▸ **Data extracted from a collection**
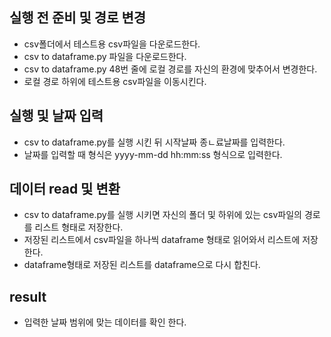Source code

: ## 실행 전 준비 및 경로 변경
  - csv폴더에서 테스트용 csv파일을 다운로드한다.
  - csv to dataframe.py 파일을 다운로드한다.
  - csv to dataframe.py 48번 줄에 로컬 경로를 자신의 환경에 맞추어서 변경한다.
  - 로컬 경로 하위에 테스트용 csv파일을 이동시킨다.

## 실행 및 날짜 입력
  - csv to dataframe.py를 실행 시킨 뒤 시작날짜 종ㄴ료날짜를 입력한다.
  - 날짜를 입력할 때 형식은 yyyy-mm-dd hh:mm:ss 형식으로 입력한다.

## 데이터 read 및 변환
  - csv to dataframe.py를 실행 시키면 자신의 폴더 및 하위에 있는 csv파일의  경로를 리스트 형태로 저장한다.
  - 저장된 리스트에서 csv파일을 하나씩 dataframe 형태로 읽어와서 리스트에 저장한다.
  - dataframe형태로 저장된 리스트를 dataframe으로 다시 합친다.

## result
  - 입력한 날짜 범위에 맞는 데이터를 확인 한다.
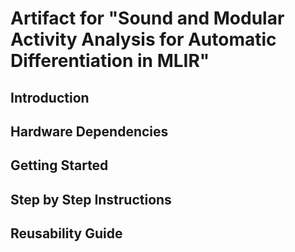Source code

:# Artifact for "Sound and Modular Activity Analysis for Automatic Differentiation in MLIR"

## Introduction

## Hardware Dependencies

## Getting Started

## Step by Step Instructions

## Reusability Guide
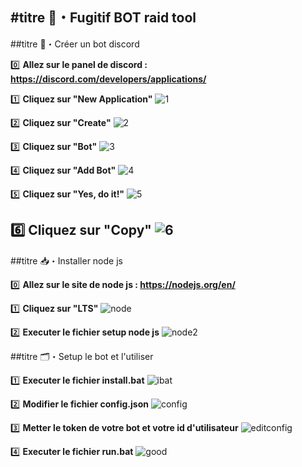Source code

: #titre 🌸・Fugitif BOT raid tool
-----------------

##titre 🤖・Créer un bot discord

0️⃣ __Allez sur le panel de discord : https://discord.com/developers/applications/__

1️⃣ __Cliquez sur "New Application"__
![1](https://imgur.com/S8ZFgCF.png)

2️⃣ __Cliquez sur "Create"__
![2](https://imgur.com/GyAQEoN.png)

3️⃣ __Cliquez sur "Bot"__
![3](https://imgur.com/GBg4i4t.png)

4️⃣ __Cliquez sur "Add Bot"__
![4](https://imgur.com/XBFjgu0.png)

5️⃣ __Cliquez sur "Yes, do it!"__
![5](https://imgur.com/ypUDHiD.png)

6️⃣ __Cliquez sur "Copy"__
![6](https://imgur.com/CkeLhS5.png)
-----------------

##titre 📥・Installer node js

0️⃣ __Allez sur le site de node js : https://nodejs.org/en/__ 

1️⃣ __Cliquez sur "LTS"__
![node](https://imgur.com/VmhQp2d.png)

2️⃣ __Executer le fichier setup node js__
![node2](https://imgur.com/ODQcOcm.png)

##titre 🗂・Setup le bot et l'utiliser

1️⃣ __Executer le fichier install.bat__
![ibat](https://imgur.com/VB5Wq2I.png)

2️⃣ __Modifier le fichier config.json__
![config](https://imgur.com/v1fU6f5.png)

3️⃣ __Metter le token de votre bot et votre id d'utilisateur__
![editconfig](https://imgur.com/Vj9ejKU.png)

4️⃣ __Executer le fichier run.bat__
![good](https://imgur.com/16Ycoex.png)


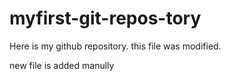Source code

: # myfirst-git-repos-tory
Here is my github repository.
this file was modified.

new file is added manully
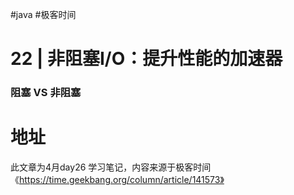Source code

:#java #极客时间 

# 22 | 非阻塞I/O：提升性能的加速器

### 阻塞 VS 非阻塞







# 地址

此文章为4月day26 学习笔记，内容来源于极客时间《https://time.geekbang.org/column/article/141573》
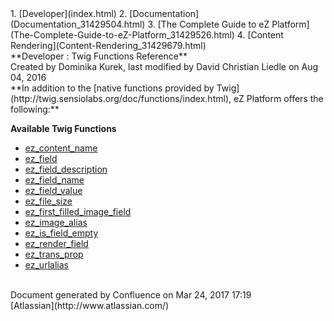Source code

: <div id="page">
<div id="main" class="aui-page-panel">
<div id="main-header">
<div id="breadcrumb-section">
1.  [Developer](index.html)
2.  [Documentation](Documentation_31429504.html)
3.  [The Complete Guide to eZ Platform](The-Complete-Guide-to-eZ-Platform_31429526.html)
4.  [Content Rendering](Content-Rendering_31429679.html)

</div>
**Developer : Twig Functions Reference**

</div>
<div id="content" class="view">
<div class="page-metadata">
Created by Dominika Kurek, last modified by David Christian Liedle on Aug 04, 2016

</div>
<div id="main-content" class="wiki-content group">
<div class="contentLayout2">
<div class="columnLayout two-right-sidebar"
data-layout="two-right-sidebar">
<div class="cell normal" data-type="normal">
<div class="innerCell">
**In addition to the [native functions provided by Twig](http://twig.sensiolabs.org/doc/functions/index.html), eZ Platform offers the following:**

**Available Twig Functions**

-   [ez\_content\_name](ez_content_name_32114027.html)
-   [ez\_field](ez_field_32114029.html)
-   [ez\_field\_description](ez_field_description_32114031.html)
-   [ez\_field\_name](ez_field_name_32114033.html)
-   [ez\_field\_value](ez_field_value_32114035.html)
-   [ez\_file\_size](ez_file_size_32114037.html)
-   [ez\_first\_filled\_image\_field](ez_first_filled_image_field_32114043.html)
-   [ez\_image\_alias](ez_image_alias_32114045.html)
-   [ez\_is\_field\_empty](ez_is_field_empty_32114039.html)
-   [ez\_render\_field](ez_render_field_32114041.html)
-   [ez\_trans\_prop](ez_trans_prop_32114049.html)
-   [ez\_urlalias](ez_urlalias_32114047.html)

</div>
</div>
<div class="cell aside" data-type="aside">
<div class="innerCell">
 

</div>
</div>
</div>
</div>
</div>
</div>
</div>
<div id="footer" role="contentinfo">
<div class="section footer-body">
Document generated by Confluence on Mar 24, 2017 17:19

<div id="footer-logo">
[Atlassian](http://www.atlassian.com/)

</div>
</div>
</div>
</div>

▸ **BRIEF**
Images are to be left out when the records above are written out again exactly.

▸ **TASK RESPONSE**
Source code

: ## 실행 전 준비 및 경로 변경
  - csv폴더에서 테스트용 csv파일을 다운로드한다.
  - csv to dataframe.py 파일을 다운로드한다.
  - csv to dataframe.py 48번 줄에 로컬 경로를 자신의 환경에 맞추어서 변경한다.
  - 로컬 경로 하위에 테스트용 csv파일을 이동시킨다.

## 실행 및 날짜 입력
  - csv to dataframe.py를 실행 시킨 뒤 시작날짜 종ㄴ료날짜를 입력한다.
  - 날짜를 입력할 때 형식은 yyyy-mm-dd hh:mm:ss 형식으로 입력한다.

## 데이터 read 및 변환
  - csv to dataframe.py를 실행 시키면 자신의 폴더 및 하위에 있는 csv파일의  경로를 리스트 형태로 저장한다.
  - 저장된 리스트에서 csv파일을 하나씩 dataframe 형태로 읽어와서 리스트에 저장한다.
  - dataframe형태로 저장된 리스트를 dataframe으로 다시 합친다.

## result
  - 입력한 날짜 범위에 맞는 데이터를 확인 한다.
Source code

:# Artifact for "Sound and Modular Activity Analysis for Automatic Differentiation in MLIR"

## Introduction

## Hardware Dependencies

## Getting Started

## Step by Step Instructions

## Reusability Guide
Source code

: #titre 🌸・Fugitif BOT raid tool
-----------------

##titre 🤖・Créer un bot discord

0️⃣ __Allez sur le panel de discord : https://discord.com/developers/applications/__

1️⃣ __Cliquez sur "New Application"__
![1](https://imgur.com/S8ZFgCF.png)

2️⃣ __Cliquez sur "Create"__
![2](https://imgur.com/GyAQEoN.png)

3️⃣ __Cliquez sur "Bot"__
![3](https://imgur.com/GBg4i4t.png)

4️⃣ __Cliquez sur "Add Bot"__
![4](https://imgur.com/XBFjgu0.png)

5️⃣ __Cliquez sur "Yes, do it!"__
![5](https://imgur.com/ypUDHiD.png)

6️⃣ __Cliquez sur "Copy"__
![6](https://imgur.com/CkeLhS5.png)
-----------------

##titre 📥・Installer node js

0️⃣ __Allez sur le site de node js : https://nodejs.org/en/__ 

1️⃣ __Cliquez sur "LTS"__
![node](https://imgur.com/VmhQp2d.png)

2️⃣ __Executer le fichier setup node js__
![node2](https://imgur.com/ODQcOcm.png)

##titre 🗂・Setup le bot et l'utiliser

1️⃣ __Executer le fichier install.bat__
![ibat](https://imgur.com/VB5Wq2I.png)

2️⃣ __Modifier le fichier config.json__
![config](https://imgur.com/v1fU6f5.png)

3️⃣ __Metter le token de votre bot et votre id d'utilisateur__
![editconfig](https://imgur.com/Vj9ejKU.png)

4️⃣ __Executer le fichier run.bat__
![good](https://imgur.com/16Ycoex.png)


Source code

: # myfirst-git-repos-tory
Here is my github repository.
this file was modified.

new file is added manully
Source code

:#java #极客时间 

# 22 | 非阻塞I/O：提升性能的加速器

### 阻塞 VS 非阻塞







# 地址

此文章为4月day26 学习笔记，内容来源于极客时间《https://time.geekbang.org/column/article/141573》
Source code

: <div id="page">
<div id="main" class="aui-page-panel">
<div id="main-header">
<div id="breadcrumb-section">
1.  [Developer](index.html)
2.  [Documentation](Documentation_31429504.html)
3.  [The Complete Guide to eZ Platform](The-Complete-Guide-to-eZ-Platform_31429526.html)
4.  [Content Rendering](Content-Rendering_31429679.html)

</div>
**Developer : Twig Functions Reference**

</div>
<div id="content" class="view">
<div class="page-metadata">
Created by Dominika Kurek, last modified by David Christian Liedle on Aug 04, 2016

</div>
<div id="main-content" class="wiki-content group">
<div class="contentLayout2">
<div class="columnLayout two-right-sidebar"
data-layout="two-right-sidebar">
<div class="cell normal" data-type="normal">
<div class="innerCell">
**In addition to the [native functions provided by Twig](http://twig.sensiolabs.org/doc/functions/index.html), eZ Platform offers the following:**

**Available Twig Functions**

-   [ez\_content\_name](ez_content_name_32114027.html)
-   [ez\_field](ez_field_32114029.html)
-   [ez\_field\_description](ez_field_description_32114031.html)
-   [ez\_field\_name](ez_field_name_32114033.html)
-   [ez\_field\_value](ez_field_value_32114035.html)
-   [ez\_file\_size](ez_file_size_32114037.html)
-   [ez\_first\_filled\_image\_field](ez_first_filled_image_field_32114043.html)
-   [ez\_image\_alias](ez_image_alias_32114045.html)
-   [ez\_is\_field\_empty](ez_is_field_empty_32114039.html)
-   [ez\_render\_field](ez_render_field_32114041.html)
-   [ez\_trans\_prop](ez_trans_prop_32114049.html)
-   [ez\_urlalias](ez_urlalias_32114047.html)

</div>
</div>
<div class="cell aside" data-type="aside">
<div class="innerCell">
 

</div>
</div>
</div>
</div>
</div>
</div>
</div>
<div id="footer" role="contentinfo">
<div class="section footer-body">
Document generated by Confluence on Mar 24, 2017 17:19

<div id="footer-logo">
[Atlassian](http://www.atlassian.com/)

</div>
</div>
</div>
</div>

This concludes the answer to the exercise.